ASX reporting it will list on *Tuesday, 14th July 2020*, 10:30 AM AEST .

I'd be expecting a pop, as underlying demand, for the shares a hot PM sector and existing assets. Unhedged. Cashflow from workig stockpiles. Not drilled to depth, so an interesting time ahead.

MKR owns 100% of two, fully permitted, Gold and Silver assets located in the Cobar Basin of NSW. These assets include the following:
• The Mt Boppy *Gold* mine and substantial neighbouring tenements which hosts an existing open pit resource of 44,000oz Au grading 3.13g/t (of which 31,000oz Au is in reserve status);
 • The Wonawinta *Silver* project, with mine, processing plant and substantial neighbouring tenements which hosts a 52m oz JORC compliant silver resource grading 42g/t Ag; and
 • 850,000t.p.a. plant plus associated infrastructure which includes 2 fully operational mine camps and a recently expanded tailings storage facility.


----------



## bk1 (14 July 2020)

Quiet opening day, currently at opening price of $0.26. I thought it might have gone better, but i know little of mining companies.
Looked a good story to me..


----------



## Miner (14 July 2020)

On opening, MKR shot to 40% only to be subsidised at 25% premium to the listed price. IPO was oversubscribed and surely a great solace for the promoters and new holders.
Top 20 shareholders own 78% of total shares - unfortunately, after few hypes and profit booking, will make the liquidity to revert back to probably listed price after couple of months.
I got the smallest amount under the broker's quota. Do not see the much longer term as there was a heavy advertisement on the pre-IPO phase.
https://www.asx.com.au/asxpdf/20200710/pdf/44kfr70rxx8l8k.pdf
https://www.asx.com.au/asxpdf/20200710/pdf/44kfr52fjf4z88.pdf

https://www.asx.com.au/asxpdf/20200710/pdf/44kfr945yyv5sb.pdf


----------



## Telamelo (23 July 2020)

MKR seems like a pretty good value risk/reward exposure play to both gold & silver.

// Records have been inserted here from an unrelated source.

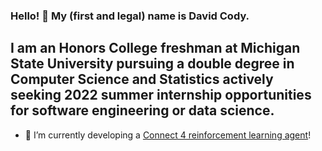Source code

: ### Hello! 👋 My (first and legal) name is David Cody. 


## I am an Honors College freshman at Michigan State University pursuing a double degree in Computer Science and Statistics actively seeking 2022 summer internship opportunities for software engineering or data science.
- 🔭 I’m currently developing a [Connect 4 reinforcement learning agent](https://www.linkedin.com/in/davidcodylingan/)! 
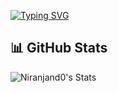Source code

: [![Typing SVG](https://readme-typing-svg.demolab.com?font=Fira+Code&size=25&duration=4000&pause=500&vCenter=true&width=435&lines=Hi%2C+I'm+Niranjan+Dangi;What+if+you+fly%3F+)](https://git.io/typing-svg)

## 📊 GitHub Stats  
![Niranjand0's Stats](https://github-readme-stats.vercel.app/api?username=Niranjand0&theme=vue-dark&show_icons=true&hide_border=true&count_private=true)
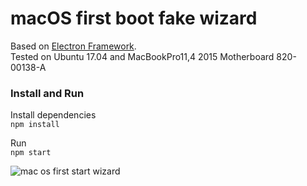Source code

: # macOS first boot fake wizard 
Based on [Electron Framework](http://electron.atom.io/).  
Tested on Ubuntu 17.04 and MacBookPro11,4 2015 Motherboard 820-00138-A

### Install and Run 

Install dependencies  
`npm install`

Run  
`npm start`


![mac os first start wizard](http://i.imgur.com/XkLMMkL.png)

Have a read of articles below and see what you think.

https://finfeed.com/small-caps/mining/newcomer-manuka-resources-lists-substantial-premium-ipo-price/

https://www.australian-ipos.com.au/ipos/manuka-resources-ltd/

DYOR  Cheers tela


----------



## Telamelo (24 July 2020)

MKR looks well under the radar as major player in Silver/Gold production going forward with EPS that will drive value far higher than present.. DYOR

MorningstarTM Quantitative
22 Jul 2020
*Undervalued*
Fair MKR value $0.35c


----------



## Telamelo (24 July 2020)

MKR +10.2% thus far.. looking real good!


----------



## Telamelo (25 July 2020)

Telamelo said:


> MKR +10.2% thus far.. looking real good!

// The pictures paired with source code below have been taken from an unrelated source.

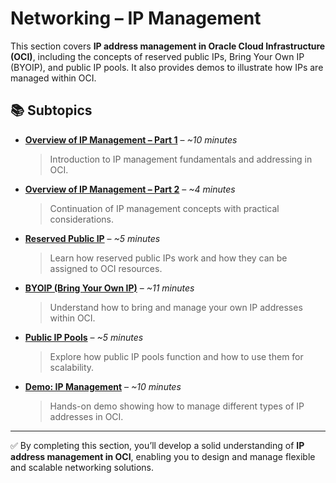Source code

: # Networking – IP Management  

This section covers **IP address management in Oracle Cloud Infrastructure (OCI)**, including the concepts of reserved public IPs, Bring Your Own IP (BYOIP), and public IP pools. It also provides demos to illustrate how IPs are managed within OCI.  

## 📚 Subtopics  

- [**Overview of IP Management – Part 1**](Overview-of-IP-Management-Part1.md) – *~10 minutes*  
  > Introduction to IP management fundamentals and addressing in OCI.  

- [**Overview of IP Management – Part 2**](Overview-of-IP-Management-Part2.md) – *~4 minutes*  
  > Continuation of IP management concepts with practical considerations.  

- [**Reserved Public IP**](Reserved-Public-IP.md) – *~5 minutes*  
  > Learn how reserved public IPs work and how they can be assigned to OCI resources.  

- [**BYOIP (Bring Your Own IP)**](Bring-Your-Own-IP-Addresses.md) – *~11 minutes*  
  > Understand how to bring and manage your own IP addresses within OCI.  

- [**Public IP Pools**](Public-IP-Pools.md) – *~5 minutes*  
  > Explore how public IP pools function and how to use them for scalability.  

- [**Demo: IP Management**](Demo-IP-Management.md) – *~10 minutes*  
  > Hands-on demo showing how to manage different types of IP addresses in OCI.  

---

✅ By completing this section, you’ll develop a solid understanding of **IP address management in OCI**, enabling you to design and manage flexible and scalable networking solutions.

Gold passed through US$1900 overnight & Silver US$23 respectively


----------



## Telamelo (26 July 2020)

Telamelo said:


> Gold passed through US$1900 overnight & Silver US$23 respectively



80% of shares in escrow i.e. locked up for 2yrs & our chairman controls 36% of MKR with remaining free float tightly held. Gold & Silver powering higher makes MKR $$ boom times!
DYOR Cheers tela


----------



## Telamelo (27 July 2020)

MKR (Gold & Silver) ripper chart setup for move to 35c this week imo

market depth says it all
125 buyers for 4,247,031 units vs only 23 sellers for 631,552 units

DYOR as always.. Cheers tela


----------



## Dona Ferentes (27 July 2020)

Dennis Karp, the chairman of listed gold and silver miner Manuka Resources, said the Silver Institute is tipping a 5 per cent global production fall in 2020.

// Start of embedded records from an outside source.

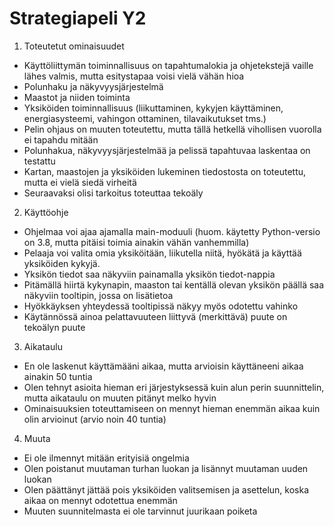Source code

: # Strategiapeli Y2

1. Toteutetut ominaisuudet
  
  - Käyttöliittymän toiminnallisuus on tapahtumalokia ja ohjetekstejä vaille lähes valmis, mutta esitystapaa voisi vielä vähän hioa
  - Polunhaku ja näkyvyysjärjestelmä
  - Maastot ja niiden toiminta
  - Yksiköiden toiminnallisuus (liikuttaminen, kykyjen käyttäminen, energiasysteemi, vahingon ottaminen, tilavaikutukset tms.)
  - Pelin ohjaus on muuten toteutettu, mutta tällä hetkellä vihollisen vuorolla ei tapahdu mitään
  - Polunhakua, näkyvyysjärjestelmää ja pelissä tapahtuvaa laskentaa on testattu
  - Kartan, maastojen ja yksiköiden lukeminen tiedostosta on toteutettu, mutta ei vielä siedä virheitä
  - Seuraavaksi olisi tarkoitus toteuttaa tekoäly

2. Käyttöohje

  - Ohjelmaa voi ajaa ajamalla main-moduuli (huom. käytetty Python-versio on 3.8, mutta pitäisi toimia ainakin vähän vanhemmilla)
  - Pelaaja voi valita omia yksiköitään, liikutella niitä, hyökätä ja käyttää yksiköiden kykyjä. 
  - Yksikön tiedot saa näkyviin painamalla yksikön tiedot-nappia
  - Pitämällä hiirtä kykynapin, maaston tai kentällä olevan yksikön päällä saa näkyviin tooltipin, jossa on lisätietoa
  - Hyökkäyksen yhteydessä tooltipissä näkyy myös odotettu vahinko
  - Käytännössä ainoa pelattavuuteen liittyvä (merkittävä) puute on tekoälyn puute

3. Aikataulu

  - En ole laskenut käyttämääni aikaa, mutta arvioisin käyttäneeni aikaa ainakin 50 tuntia
  - Olen tehnyt asioita hieman eri järjestyksessä kuin alun perin suunnittelin, mutta aikataulu on muuten pitänyt melko hyvin
  - Ominaisuuksien toteuttamiseen on mennyt hieman enemmän aikaa kuin olin arvioinut (arvio noin 40 tuntia)

4. Muuta

  - Ei ole ilmennyt mitään erityisiä ongelmia
  - Olen poistanut muutaman turhan luokan ja lisännyt muutaman uuden luokan
  - Olen päättänyt jättää pois yksiköiden valitsemisen ja asettelun, koska aikaa on mennyt odotettua enemmän
  - Muuten suunnitelmasta ei ole tarvinnut juurikaan poiketa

> "That'll mean five consecutive years of production decreases. We'll be back down to 2009 levels and the world has changed with new tech sucking up demand. "What you've seen recently is ETFs have suddenly chipped in and made a substantial dent in global supply."



Manuka is targeting a run rate of 2 million ounces of silver per year by 2021.

According to Mr Karp, about 1 billion ounces of silver are produced each year, versus 150 million ounces of gold.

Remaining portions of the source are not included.